WP-037: Sébastien Houde, "Bunching with the Stars: How Firms Respond to Environmental Certification" (July 2018)
In this new E2e working paper, faculty affiliate Sebastien Houde shows how firms respond to ENERGY STAR (ES), a voluntary certification program for energy-efficient products. The paper shows that firms are highly strategic in their product line and pricing decisions.
Firms offer products that bunch at the certification requirement, differentiate certified products in energy and non-energy dimensions, and charge a price premium on certified products. In the US refrigerator market, the magnitude of the price premium corresponds exactly to the average willingness to pay consumers have for certified products. This suggests that firms have the ability to extract most of the consumer surplus associated with certified products.
The fact that the size of the ES price premium is of the same magnitude as the private benefits associated with ES-certified models has several implications for the design and evaluation of the program. First and foremost, consumers might not benefit as much from the program relative to the firms. Second, this also has implication for the pass-through and the impact of a certification fee. The Trump administration has proposed recently to stop funding the ES program, which should instead rely on a certification fee that firms would pay to use the ES label. Given that appliance manufacturers and retailers are able to systemically maintain a price premium on ES-certified products, this suggests that a certification fee should be borne almost entirely by consumers. A costly certification would then lead to an increase in the prices of certified products, which would lower their adoption and lead to an increase in externality costs associated with energy consumption.

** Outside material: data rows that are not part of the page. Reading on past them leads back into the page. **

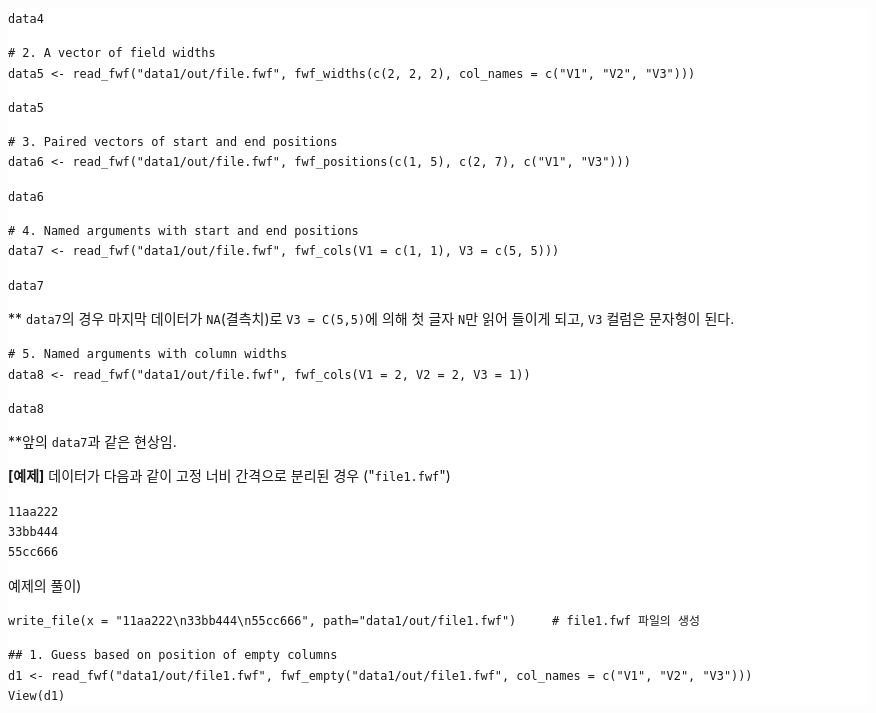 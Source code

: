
 ```{r}
data4
```

```{r}
# 2. A vector of field widths
data5 <- read_fwf("data1/out/file.fwf", fwf_widths(c(2, 2, 2), col_names = c("V1", "V2", "V3")))
```

```{r}
data5
```

```{r}
# 3. Paired vectors of start and end positions
data6 <- read_fwf("data1/out/file.fwf", fwf_positions(c(1, 5), c(2, 7), c("V1", "V3")))
```

```{r}
data6
```

```{r}
# 4. Named arguments with start and end positions
data7 <- read_fwf("data1/out/file.fwf", fwf_cols(V1 = c(1, 1), V3 = c(5, 5)))
```

```{r}
data7
```

** `data7`의 경우 마지막 데이터가 `NA`(결측치)로 `V3 = C(5,5)`에 의해 첫 글자 `N`만 읽어 들이게 되고, `V3` 컬럼은 문자형이 된다.


```{r}
# 5. Named arguments with column widths
data8 <- read_fwf("data1/out/file.fwf", fwf_cols(V1 = 2, V2 = 2, V3 = 1))
```

```{r}
data8
```
**앞의 `data7`과 같은 현상임.


**[예제]** 데이터가 다음과 같이 고정 너비 간격으로 분리된 경우 ("`file1.fwf`")
```{}
11aa222
33bb444
55cc666
```

예제의 풀이)
```{r}
write_file(x = "11aa222\n33bb444\n55cc666", path="data1/out/file1.fwf")     # file1.fwf 파일의 생성

```

```{r error = TRUE}
## 1. Guess based on position of empty columns
d1 <- read_fwf("data1/out/file1.fwf", fwf_empty("data1/out/file1.fwf", col_names = c("V1", "V2", "V3")))
View(d1)

```
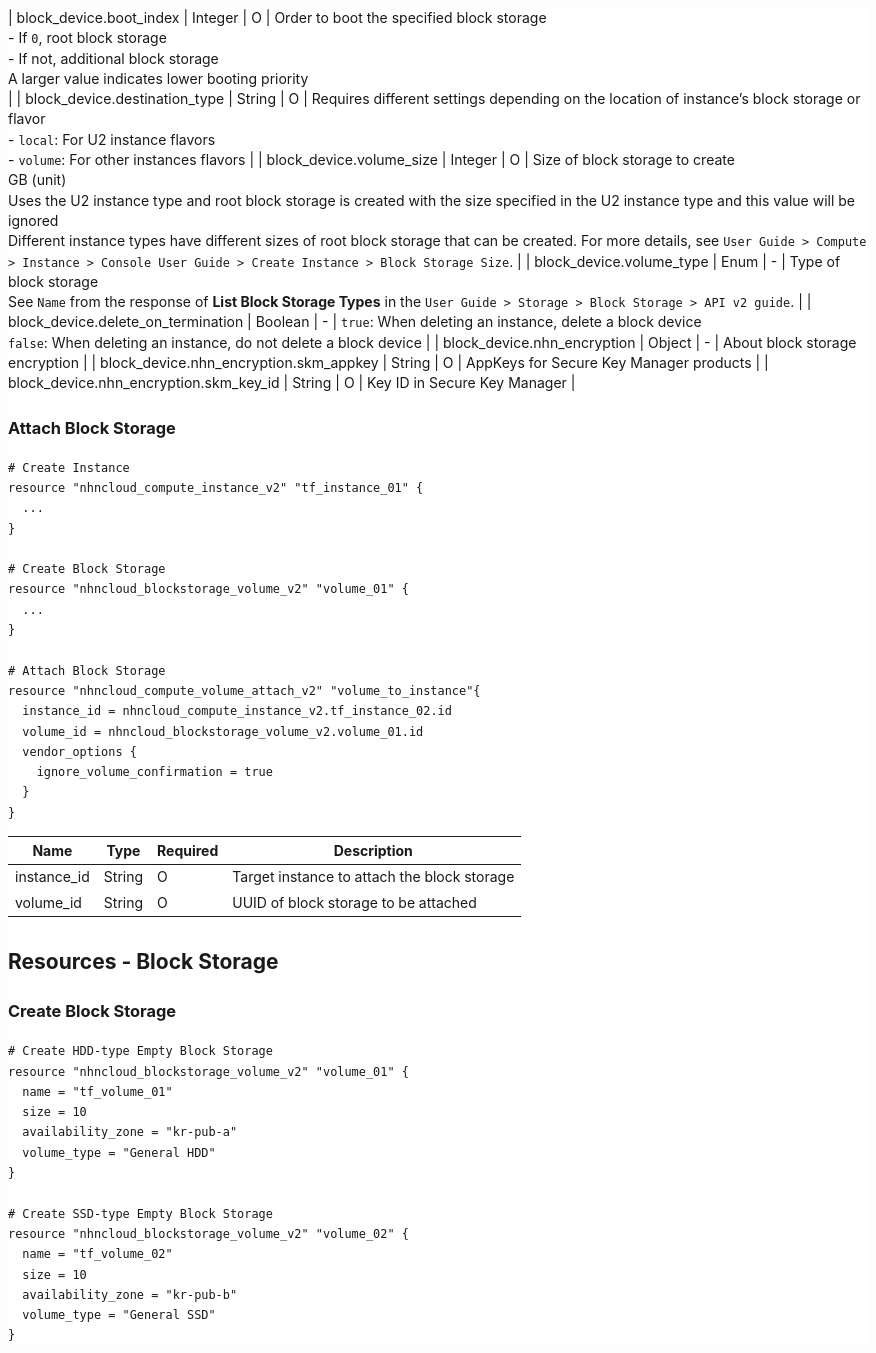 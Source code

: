 | block_device.boot_index                     | Integer | O  | Order to boot the specified block storage<br>- If `0`, root block storage<br>- If not, additional block storage<br>A larger value indicates lower booting priority<br>                                                                                                            |
| block_device.destination_type               | String  | O  | Requires different settings depending on the location of instance’s block storage or flavor<br>- `local`: For U2 instance flavors<br>- `volume`: For other instances flavors                                                                                  |
| block_device.volume_size                    | Integer | O  | Size of block storage to create<br>GB (unit)<br>Uses the U2 instance type and root block storage is created with the size specified in the U2 instance type and this value will be ignored<br>Different instance types have different sizes of root block storage that can be created. For more details, see `User Guide > Compute > Instance > Console User Guide > Create Instance > Block Storage Size`. |
| block_device.volume_type               | Enum    | -  | Type of block storage<br>See `Name` from the response of **List Block Storage Types** in the `User Guide > Storage > Block Storage > API v2 guide`.                                                                                         |
| block_device.delete_on_termination          | Boolean | -  | `true`: When deleting an instance, delete a block device<br>`false`: When deleting an instance, do not delete a block device                                                                                                                   |
| block_device.nhn_encryption                 | Object  | -  | About block storage encryption                                                                                                                                                                               |
| block_device.nhn_encryption.skm_appkey      | String  | O  | AppKeys for Secure Key Manager products                                                                                                                                                                    |
| block_device.nhn_encryption.skm_key_id      | String  | O  | Key ID in Secure Key Manager                                                                                                                                                                     |


### Attach Block Storage
```
# Create Instance
resource "nhncloud_compute_instance_v2" "tf_instance_01" {
  ...
}

# Create Block Storage
resource "nhncloud_blockstorage_volume_v2" "volume_01" {
  ...
}

# Attach Block Storage
resource "nhncloud_compute_volume_attach_v2" "volume_to_instance"{
  instance_id = nhncloud_compute_instance_v2.tf_instance_02.id
  volume_id = nhncloud_blockstorage_volume_v2.volume_01.id
  vendor_options {
    ignore_volume_confirmation = true
  }
}
```
| Name | Type | Required | Description |
| ------ | --- |---------| --------- |
| instance_id | String | O       | Target instance to attach the block storage |
| volume_id | String | O       | UUID of block storage to be attached |


## Resources - Block Storage

### Create Block Storage
```
# Create HDD-type Empty Block Storage
resource "nhncloud_blockstorage_volume_v2" "volume_01" {
  name = "tf_volume_01"
  size = 10
  availability_zone = "kr-pub-a"
  volume_type = "General HDD"
}

# Create SSD-type Empty Block Storage
resource "nhncloud_blockstorage_volume_v2" "volume_02" {
  name = "tf_volume_02"
  size = 10
  availability_zone = "kr-pub-b"
  volume_type = "General SSD"
}

```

Under various scenarios regarding the magnitude of the certification fee, however, the market and environmental impacts of such a fee could be minimal and could easily cover the cost associated with running the overall ES program.
The conclusions from this study hinges on the fact that in some markets manufacturers of energy-efficient technologies have the ability to price discriminate. The existence and size of the ES premium should then vary widely among the more than 60 product categories covered by the program, thus extrapolating the present results should be done with caution. Nonetheless, this study highlights the importance of accounting for firms’ strategic behaviors in designing and evaluating the ENERGY STAR program.